Kataklizm najbardziej dotknął miasto Cagayan de Oro, gdzie w niedzielę pojawił się minister obrony Filipin Voltaire Gazmin w asyście przedstawicieli władz wojskowych. Ma on zamiar nadzorować akcję ratunkową i udzielać pomoc tysiącom osób pozbawionym dachu nad głową.
Powódź na Filipinach
Komentatorzy podkreślają, że liczba zabitych może jeszcze wzrosnąć. Po ponad kilkudziesięciu godzinach wciąż nikt nie stawił się, aby zidentyfikować ciała. Zdaniem sekretarza generalnego Czerwonego Krzyża w Filipinach Gwen Pang może to oznaczać, że bliscy ofiar także ponieśli śmierć - czytamy na portalu Wp.pl, który powołuje się na PAP.

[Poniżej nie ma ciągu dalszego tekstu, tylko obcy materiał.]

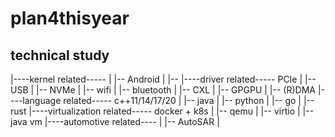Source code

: # plan4thisyear
## technical study
|----kernel related-----
|                  |-- Android
|                  |-- 
|----driver related----- PCIe 
|                  |-- USB
|                  |-- NVMe
|                  |-- wifi
|                  |-- bluetooth
|                  |-- CXL
|                  |-- GPGPU
|                  |-- (R)DMA
|----language related----- c++11/14/17/20
|                  |-- java
|                  |-- python
|                  |-- go
|                  |-- rust
|----virtualization related----- docker + k8s
|                          |-- qemu
|                          |-- virtio
|                          |-- java vm
|----automotive related----
|                      |-- AutoSAR
|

Obecnie rzesze żołnierzy, policjantów i ochotników bierze udział w akcji ratunkowej. Z szacunków władz wynika, że blisko 100 tysięcy obywateli stracił dach nad głową i mieszka obecnie w tymczasowych schroniskach. Ponadto setki tysięcy Filipińczyków zostało pozbawionych energii elektrycznej i wody pitnej, odwołano część lotów krajowych oraz zawieszono komunikację promową.